Re: [PATCH 2/2] xfs: Throttle commits on delayed background CIL push

Brian Foster <bfoster@xxxxxxxxxx> · Tue, 1 Oct 2019 09:13:36 -0400

On Tue, Oct 01, 2019 at 01:42:07PM +1000, Dave Chinner wrote:
> On Tue, Oct 01, 2019 at 07:53:36AM +1000, Dave Chinner wrote:
> > On Mon, Sep 30, 2019 at 01:03:58PM -0400, Brian Foster wrote:
> > > On Mon, Sep 30, 2019 at 04:03:44PM +1000, Dave Chinner wrote:
> > > > From: Dave Chinner <dchinner@xxxxxxxxxx>
> > > > 
> > > > In certain situations the background CIL push can be indefinitely
> > > > delayed. While we have workarounds from the obvious cases now, it
> > > > doesn't solve the underlying issue. This issue is that there is no
> > > > upper limit on the CIL where we will either force or wait for
> > > > a background push to start, hence allowing the CIL to grow without
> > > > bound until it consumes all log space.
> > > > 
> > > > To fix this, add a new wait queue to the CIL which allows background
> > > > pushes to wait for the CIL context to be switched out. This happens
> > > > when the push starts, so it will allow us to block incoming
> > > > transaction commit completion until the push has started. This will
> > > > only affect processes that are running modifications, and only when
> > > > the CIL threshold has been significantly overrun.
> > > > 
> > > > This has no apparent impact on performance, and doesn't even trigger
> > > > until over 45 million inodes had been created in a 16-way fsmark
> > > > test on a 2GB log. That was limiting at 64MB of log space used, so
> > > > the active CIL size is only about 3% of the total log in that case.
> > > > The concurrent removal of those files did not trigger the background
> > > > sleep at all.
> > > > 
> > > 
> > > Have you done similar testing for small/minimum sized logs?
> > 
> > Yes. I've had the tracepoint active during xfstests runs on test
> > filesystems using default log sizes on 5-15GB filesystems.

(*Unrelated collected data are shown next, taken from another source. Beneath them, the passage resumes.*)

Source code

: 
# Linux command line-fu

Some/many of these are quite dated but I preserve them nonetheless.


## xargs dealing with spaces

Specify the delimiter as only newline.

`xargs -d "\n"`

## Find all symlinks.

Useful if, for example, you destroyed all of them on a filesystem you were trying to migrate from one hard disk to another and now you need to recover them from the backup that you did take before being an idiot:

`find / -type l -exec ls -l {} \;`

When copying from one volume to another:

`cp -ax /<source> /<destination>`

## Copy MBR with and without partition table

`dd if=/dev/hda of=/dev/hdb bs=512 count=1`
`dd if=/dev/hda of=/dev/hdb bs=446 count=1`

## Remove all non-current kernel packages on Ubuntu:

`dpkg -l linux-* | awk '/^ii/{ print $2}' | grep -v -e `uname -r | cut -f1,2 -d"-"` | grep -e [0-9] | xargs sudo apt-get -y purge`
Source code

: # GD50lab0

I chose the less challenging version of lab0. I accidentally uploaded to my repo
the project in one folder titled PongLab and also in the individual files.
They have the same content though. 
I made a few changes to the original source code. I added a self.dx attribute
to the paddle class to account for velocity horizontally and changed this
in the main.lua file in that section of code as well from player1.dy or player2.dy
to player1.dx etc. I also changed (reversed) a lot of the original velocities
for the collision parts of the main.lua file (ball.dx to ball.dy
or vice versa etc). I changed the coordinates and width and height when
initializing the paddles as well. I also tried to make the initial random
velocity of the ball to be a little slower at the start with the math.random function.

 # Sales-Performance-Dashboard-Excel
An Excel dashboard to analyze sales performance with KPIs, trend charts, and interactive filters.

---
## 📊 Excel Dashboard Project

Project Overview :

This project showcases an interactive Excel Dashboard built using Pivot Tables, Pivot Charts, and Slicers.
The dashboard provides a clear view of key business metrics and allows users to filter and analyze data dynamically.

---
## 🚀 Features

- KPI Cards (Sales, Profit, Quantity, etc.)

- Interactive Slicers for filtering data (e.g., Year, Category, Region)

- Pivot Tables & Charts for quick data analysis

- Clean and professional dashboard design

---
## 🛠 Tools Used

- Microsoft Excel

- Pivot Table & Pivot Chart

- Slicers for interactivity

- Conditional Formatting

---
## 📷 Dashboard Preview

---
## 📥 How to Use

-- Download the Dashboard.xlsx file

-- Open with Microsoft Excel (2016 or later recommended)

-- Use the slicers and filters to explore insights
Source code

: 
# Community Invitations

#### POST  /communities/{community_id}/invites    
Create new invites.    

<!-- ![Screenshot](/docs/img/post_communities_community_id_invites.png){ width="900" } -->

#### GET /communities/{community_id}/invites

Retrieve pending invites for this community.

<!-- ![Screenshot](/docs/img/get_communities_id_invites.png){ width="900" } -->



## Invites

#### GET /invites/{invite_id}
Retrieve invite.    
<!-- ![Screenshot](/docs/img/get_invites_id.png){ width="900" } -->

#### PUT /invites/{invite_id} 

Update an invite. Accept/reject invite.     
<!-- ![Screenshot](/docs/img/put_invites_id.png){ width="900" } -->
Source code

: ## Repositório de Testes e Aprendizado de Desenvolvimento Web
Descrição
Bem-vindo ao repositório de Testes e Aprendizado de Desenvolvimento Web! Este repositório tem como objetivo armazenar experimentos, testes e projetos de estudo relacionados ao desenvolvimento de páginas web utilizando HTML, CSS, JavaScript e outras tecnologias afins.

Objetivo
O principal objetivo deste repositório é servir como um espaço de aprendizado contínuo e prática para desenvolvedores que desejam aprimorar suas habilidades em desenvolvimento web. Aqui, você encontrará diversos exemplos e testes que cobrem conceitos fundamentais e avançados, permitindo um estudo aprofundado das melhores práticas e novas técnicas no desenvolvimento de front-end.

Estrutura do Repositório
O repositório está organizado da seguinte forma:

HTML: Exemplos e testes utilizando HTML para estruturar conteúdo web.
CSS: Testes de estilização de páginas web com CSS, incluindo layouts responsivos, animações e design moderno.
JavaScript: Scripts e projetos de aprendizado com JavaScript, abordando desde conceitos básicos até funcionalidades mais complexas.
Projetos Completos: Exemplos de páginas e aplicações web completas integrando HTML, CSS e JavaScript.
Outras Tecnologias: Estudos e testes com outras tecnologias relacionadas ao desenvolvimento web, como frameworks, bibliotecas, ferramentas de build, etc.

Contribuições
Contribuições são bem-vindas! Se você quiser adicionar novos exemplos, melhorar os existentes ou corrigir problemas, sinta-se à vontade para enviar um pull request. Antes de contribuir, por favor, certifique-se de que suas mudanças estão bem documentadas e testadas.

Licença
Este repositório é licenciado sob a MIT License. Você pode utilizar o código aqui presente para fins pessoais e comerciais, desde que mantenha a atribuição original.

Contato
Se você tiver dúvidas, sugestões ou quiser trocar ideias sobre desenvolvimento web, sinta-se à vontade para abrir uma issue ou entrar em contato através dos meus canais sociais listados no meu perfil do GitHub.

The only
> > test in all of xfstests that has triggered it is generic/017, and it
> > only triggered once.
> > 
> > e.g.
> > 
> > # trace-cmd start -e xfs_log_cil_wait
> > <run xfstests>
> > # trace-cmd show
> > # tracer: nop
> > #
> > # entries-in-buffer/entries-written: 1/1   #P:4
> > #
> > #                              _-----=> irqs-off
> > #                             / _----=> need-resched
> > #                            | / _---=> hardirq/softirq
> > #                            || / _--=> preempt-depth
> > #                            ||| /     delay
> > #           TASK-PID   CPU#  ||||    TIMESTAMP  FUNCTION
> > #              | |       |   ||||       |         |
> >           xfs_io-2158  [001] ...1   309.285959: xfs_log_cil_wait: dev 8:96 t_ocnt 1 t_cnt 1 t_curr_res 67956 t_unit_res 67956 t_flags XLOG_TIC_INITED reserveq empty writeq empty grant_reserve_cycle 75 grant_reserve_bytes 12878480 grant_write_cycle 75 grant_write_bytes 12878480 curr_cycle 75 curr_block 10448 tail_cycle 75 tail_block 3560
> > #
> > 
> > And the timestamp matched the time that generic/017 was running.
> 
> SO I've run this on my typical 16-way fsmark workload with different
> size logs. It barely triggers on log sizes larger than 64MB, on 32MB
> logs I can see it capturing all 16 fsmark processes while waiting
> for the CIL context to switch. This will give you an idea of the
> log cycles the capture is occuring on, and the count of processes
> being captured:
> 
> $ sudo trace-cmd show | awk -e '/^ / {print $23}' | sort -n |uniq -c
>      16 251
>      32 475
>      16 494
>      32 870
>      15 1132
>      15 1166
>      14 1221
>       1 1222
>      16 1223
>       7 1307
>       8 1308
>      16 1315
>      16 1738
>      16 1832
>       9 2167
>       7 2168
>      16 2200
>      16 2375
>      16 2383
>      16 2700
>      16 2797
>      16 2798
>      16 2892
> $

Thanks. I assume I'm looking at cycle numbers and event counts here?

> 
> So typically groups of captures are hundreds of log cycles apart
> (100 cycles x 32MB = ~3GB of log writes), then there will be a
> stutter where the CIL dispatch is delayed, and then everything
> continues on. These all show the log is always around the 75% full
> (AIL tail pushing theshold) but the reservation grant wait lists are
> always empty so we're not running out of reservation space here.
> 

It's somewhat interesting that we manage to block every thread most of
the time before the CIL push task starts. I wonder a bit if that pattern
would hold for a system/workload with more CPUs (and if so, if there are
any odd side effects of stalling and waking hundreds of tasks at the
same time vs. our traditional queuing behavior).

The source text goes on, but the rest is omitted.